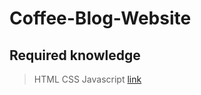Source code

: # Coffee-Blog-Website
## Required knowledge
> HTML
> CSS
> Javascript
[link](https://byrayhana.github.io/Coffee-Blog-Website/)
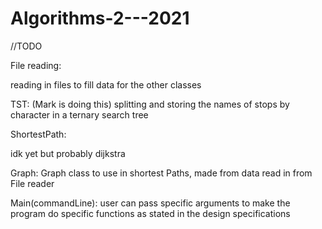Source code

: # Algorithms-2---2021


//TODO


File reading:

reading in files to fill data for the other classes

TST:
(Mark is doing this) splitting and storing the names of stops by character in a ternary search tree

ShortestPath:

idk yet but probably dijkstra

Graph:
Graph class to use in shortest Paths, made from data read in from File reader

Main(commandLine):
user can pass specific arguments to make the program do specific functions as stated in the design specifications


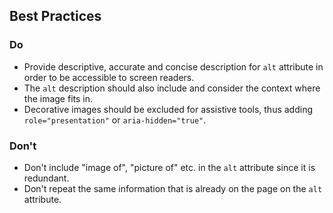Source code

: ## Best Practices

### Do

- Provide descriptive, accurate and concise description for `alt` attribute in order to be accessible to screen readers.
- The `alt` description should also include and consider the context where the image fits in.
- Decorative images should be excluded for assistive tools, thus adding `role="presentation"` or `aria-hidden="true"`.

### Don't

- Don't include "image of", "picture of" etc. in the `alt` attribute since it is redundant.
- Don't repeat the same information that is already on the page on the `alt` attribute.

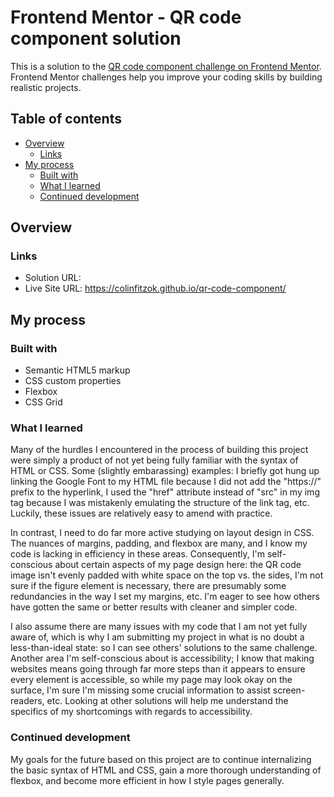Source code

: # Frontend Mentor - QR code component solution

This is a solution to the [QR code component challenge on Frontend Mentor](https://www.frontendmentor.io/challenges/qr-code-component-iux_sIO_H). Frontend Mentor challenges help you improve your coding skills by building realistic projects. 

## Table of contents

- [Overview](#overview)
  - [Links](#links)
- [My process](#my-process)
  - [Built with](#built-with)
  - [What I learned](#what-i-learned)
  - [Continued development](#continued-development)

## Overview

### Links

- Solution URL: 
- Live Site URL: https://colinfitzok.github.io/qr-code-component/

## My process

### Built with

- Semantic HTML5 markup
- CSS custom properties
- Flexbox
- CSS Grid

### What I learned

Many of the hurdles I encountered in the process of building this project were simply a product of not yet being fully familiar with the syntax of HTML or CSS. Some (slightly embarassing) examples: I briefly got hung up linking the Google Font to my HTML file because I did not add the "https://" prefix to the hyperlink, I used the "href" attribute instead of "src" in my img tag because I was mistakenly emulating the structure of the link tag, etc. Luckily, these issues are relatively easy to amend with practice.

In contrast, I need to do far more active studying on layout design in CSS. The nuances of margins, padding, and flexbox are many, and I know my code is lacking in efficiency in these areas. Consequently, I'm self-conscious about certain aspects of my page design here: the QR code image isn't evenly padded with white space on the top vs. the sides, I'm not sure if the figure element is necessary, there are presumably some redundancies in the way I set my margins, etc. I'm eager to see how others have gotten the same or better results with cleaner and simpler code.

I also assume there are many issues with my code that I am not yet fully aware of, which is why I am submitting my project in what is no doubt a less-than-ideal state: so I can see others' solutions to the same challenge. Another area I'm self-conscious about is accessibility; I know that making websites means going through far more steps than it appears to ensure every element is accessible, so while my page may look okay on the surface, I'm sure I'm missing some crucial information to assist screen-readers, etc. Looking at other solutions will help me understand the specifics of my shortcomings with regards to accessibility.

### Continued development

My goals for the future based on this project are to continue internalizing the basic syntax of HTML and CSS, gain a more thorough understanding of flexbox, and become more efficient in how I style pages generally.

============

▶ [THE PROBLEM]:
Above are the entries. Copy exactly the part that opens with the line containing "## Table of contents" and closes with the line containing "### What I learned", and no more.

▶ [WRITTEN SOLUTION]:
## Table of contents

- [Overview](#overview)
  - [Links](#links)
- [My process](#my-process)
  - [Built with](#built-with)
  - [What I learned](#what-i-learned)
  - [Continued development](#continued-development)

## Overview

### Links

- Solution URL: 
- Live Site URL: https://colinfitzok.github.io/qr-code-component/

## My process

### Built with

- Semantic HTML5 markup
- CSS custom properties
- Flexbox
- CSS Grid

### What I learned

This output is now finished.